[Rendered images with source text]
════════════════

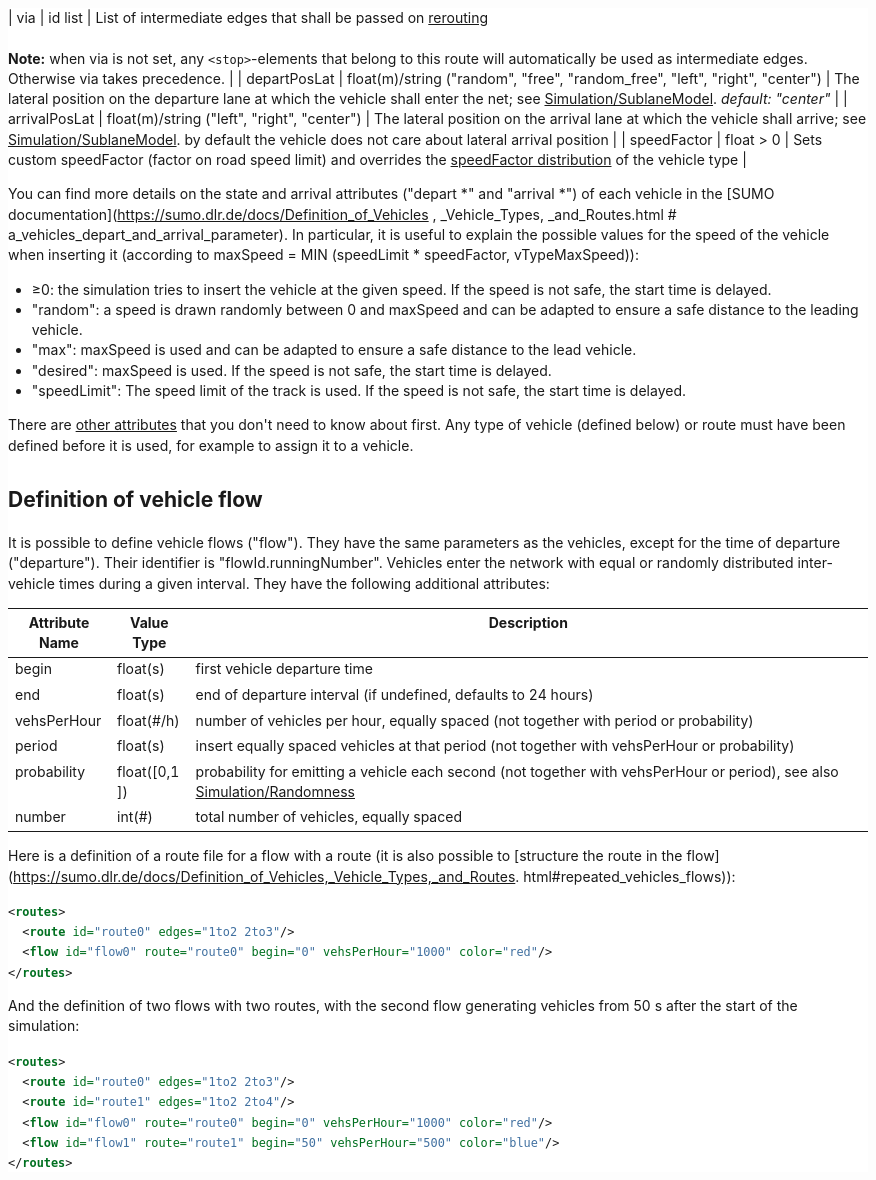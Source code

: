 | via             | id list                                                                       | List of intermediate edges that shall be passed on [rerouting](Simulation/Routing.md#features_that_cause_rerouting) <br><br>**Note:** when via is not set, any `<stop>`-elements that belong to this route will automatically be used as intermediate edges. Otherwise via takes precedence.                                                                                                                                     |
| departPosLat    | float(m)/string ("random", "free", "random_free", "left", "right", "center") | The lateral position on the departure lane at which the vehicle shall enter the net; see [Simulation/SublaneModel](Simulation/SublaneModel.md). *default: "center"*                                                                                      |
| arrivalPosLat   | float(m)/string ("left", "right", "center")                                   | The lateral position on the arrival lane at which the vehicle shall arrive; see [Simulation/SublaneModel](Simulation/SublaneModel.md). by default the vehicle does not care about lateral arrival position                                               |
| speedFactor   | float > 0                                   | Sets custom speedFactor (factor on road speed limit) and overrides the [speedFactor distribution](#speed_distributions) of the vehicle type                                               |

You can find more details on the state and arrival attributes ("depart *" and "arrival *") of each vehicle in the [SUMO documentation](https://sumo.dlr.de/docs/Definition_of_Vehicles , _Vehicle_Types, _and_Routes.html # a_vehicles_depart_and_arrival_parameter). In particular, it is useful to explain the possible values ​​for the speed of the vehicle when inserting it (according to maxSpeed ​​= MIN (speedLimit * speedFactor, vTypeMaxSpeed)):

* ≥0: the simulation tries to insert the vehicle at the given speed. If the speed is not safe, the start time is delayed.
* "random": a speed is drawn randomly between 0 and maxSpeed ​​and can be adapted to ensure a safe distance to the leading vehicle.
* "max": maxSpeed ​​is used and can be adapted to ensure a safe distance to the lead vehicle.
* "desired": maxSpeed ​​is used. If the speed is not safe, the start time is delayed.
* "speedLimit": The speed limit of the track is used. If the speed is not safe, the start time is delayed.

There are [other attributes](https://sumo.dlr.de/docs/Definition_of_Vehicles,_Vehicle_Types,_and_Routes.html#vehicles_and_routes) that you don't need to know about first. Any type of vehicle (defined below) or route must have been defined before it is used, for example to assign it to a vehicle.

## Definition of vehicle flow
It is possible to define vehicle flows ("flow"). They have the same parameters as the vehicles, except for the time of departure ("departure"). Their identifier is "flowId.runningNumber". Vehicles enter the network with equal or randomly distributed inter-vehicle times during a given interval. They have the following additional attributes:

| Attribute Name | Value Type     | Description                                                                                                                                                                                         |
| -------------- | -------------- | --------------------------------------------------------------------------------------------------------------------------------------------------------------------------------------------------- |
| begin          | float(s)       | first vehicle departure time                                                                                                                                                                        |
| end            | float(s)       | end of departure interval (if undefined, defaults to 24 hours)                                                                                                                                      |
| vehsPerHour    | float(\#/h)    | number of vehicles per hour, equally spaced (not together with period or probability)                                                                                                               |
| period         | float(s)       | insert equally spaced vehicles at that period (not together with vehsPerHour or probability)                                                                                                        |
| probability    | float(\[0,1\]) | probability for emitting a vehicle each second (not together with vehsPerHour or period), see also [Simulation/Randomness](Simulation/Randomness.md#flows_with_a_random_number_of_vehicles) |
| number         | int(\#)        | total number of vehicles, equally spaced                                                                                                                                                            |

Here is a definition of a route file for a flow with a route (it is also possible to [structure the route in the flow](https://sumo.dlr.de/docs/Definition_of_Vehicles,_Vehicle_Types,_and_Routes. html#repeated_vehicles_flows)):
```xml
<routes>
  <route id="route0" edges="1to2 2to3"/>
  <flow id="flow0" route="route0" begin="0" vehsPerHour="1000" color="red"/>
</routes>
```
And the definition of two flows with two routes, with the second flow generating vehicles from 50 s after the start of the simulation:
```xml
<routes>
  <route id="route0" edges="1to2 2to3"/>
  <route id="route1" edges="1to2 2to4"/>
  <flow id="flow0" route="route0" begin="0" vehsPerHour="1000" color="red"/>
  <flow id="flow1" route="route1" begin="50" vehsPerHour="500" color="blue"/>
</routes>
```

════════════════

# Task brief
Return every entry unchanged and skip the pictures.

# Exercise response
Source code

: | via             | id list                                                                       | List of intermediate edges that shall be passed on [rerouting](Simulation/Routing.md#features_that_cause_rerouting) <br><br>**Note:** when via is not set, any `<stop>`-elements that belong to this route will automatically be used as intermediate edges. Otherwise via takes precedence.                                                                                                                                     |
| departPosLat    | float(m)/string ("random", "free", "random_free", "left", "right", "center") | The lateral position on the departure lane at which the vehicle shall enter the net; see [Simulation/SublaneModel](Simulation/SublaneModel.md). *default: "center"*                                                                                      |
| arrivalPosLat   | float(m)/string ("left", "right", "center")                                   | The lateral position on the arrival lane at which the vehicle shall arrive; see [Simulation/SublaneModel](Simulation/SublaneModel.md). by default the vehicle does not care about lateral arrival position                                               |
| speedFactor   | float > 0                                   | Sets custom speedFactor (factor on road speed limit) and overrides the [speedFactor distribution](#speed_distributions) of the vehicle type                                               |

You can find more details on the state and arrival attributes ("depart *" and "arrival *") of each vehicle in the [SUMO documentation](https://sumo.dlr.de/docs/Definition_of_Vehicles , _Vehicle_Types, _and_Routes.html # a_vehicles_depart_and_arrival_parameter). In particular, it is useful to explain the possible values ​​for the speed of the vehicle when inserting it (according to maxSpeed ​​= MIN (speedLimit * speedFactor, vTypeMaxSpeed)):

* ≥0: the simulation tries to insert the vehicle at the given speed. If the speed is not safe, the start time is delayed.
* "random": a speed is drawn randomly between 0 and maxSpeed ​​and can be adapted to ensure a safe distance to the leading vehicle.
* "max": maxSpeed ​​is used and can be adapted to ensure a safe distance to the lead vehicle.
* "desired": maxSpeed ​​is used. If the speed is not safe, the start time is delayed.
* "speedLimit": The speed limit of the track is used. If the speed is not safe, the start time is delayed.

There are [other attributes](https://sumo.dlr.de/docs/Definition_of_Vehicles,_Vehicle_Types,_and_Routes.html#vehicles_and_routes) that you don't need to know about first. Any type of vehicle (defined below) or route must have been defined before it is used, for example to assign it to a vehicle.

## Definition of vehicle flow
It is possible to define vehicle flows ("flow"). They have the same parameters as the vehicles, except for the time of departure ("departure"). Their identifier is "flowId.runningNumber". Vehicles enter the network with equal or randomly distributed inter-vehicle times during a given interval. They have the following additional attributes:

| Attribute Name | Value Type     | Description                                                                                                                                                                                         |
| -------------- | -------------- | --------------------------------------------------------------------------------------------------------------------------------------------------------------------------------------------------- |
| begin          | float(s)       | first vehicle departure time                                                                                                                                                                        |
| end            | float(s)       | end of departure interval (if undefined, defaults to 24 hours)                                                                                                                                      |
| vehsPerHour    | float(\#/h)    | number of vehicles per hour, equally spaced (not together with period or probability)                                                                                                               |
| period         | float(s)       | insert equally spaced vehicles at that period (not together with vehsPerHour or probability)                                                                                                        |
| probability    | float(\[0,1\]) | probability for emitting a vehicle each second (not together with vehsPerHour or period), see also [Simulation/Randomness](Simulation/Randomness.md#flows_with_a_random_number_of_vehicles) |
| number         | int(\#)        | total number of vehicles, equally spaced                                                                                                                                                            |

Here is a definition of a route file for a flow with a route (it is also possible to [structure the route in the flow](https://sumo.dlr.de/docs/Definition_of_Vehicles,_Vehicle_Types,_and_Routes. html#repeated_vehicles_flows)):
```xml
<routes>
  <route id="route0" edges="1to2 2to3"/>
  <flow id="flow0" route="route0" begin="0" vehsPerHour="1000" color="red"/>
</routes>
```
And the definition of two flows with two routes, with the second flow generating vehicles from 50 s after the start of the simulation:
```xml
<routes>
  <route id="route0" edges="1to2 2to3"/>
  <route id="route1" edges="1to2 2to4"/>
  <flow id="flow0" route="route0" begin="0" vehsPerHour="1000" color="red"/>
  <flow id="flow1" route="route1" begin="50" vehsPerHour="500" color="blue"/>
</routes>
```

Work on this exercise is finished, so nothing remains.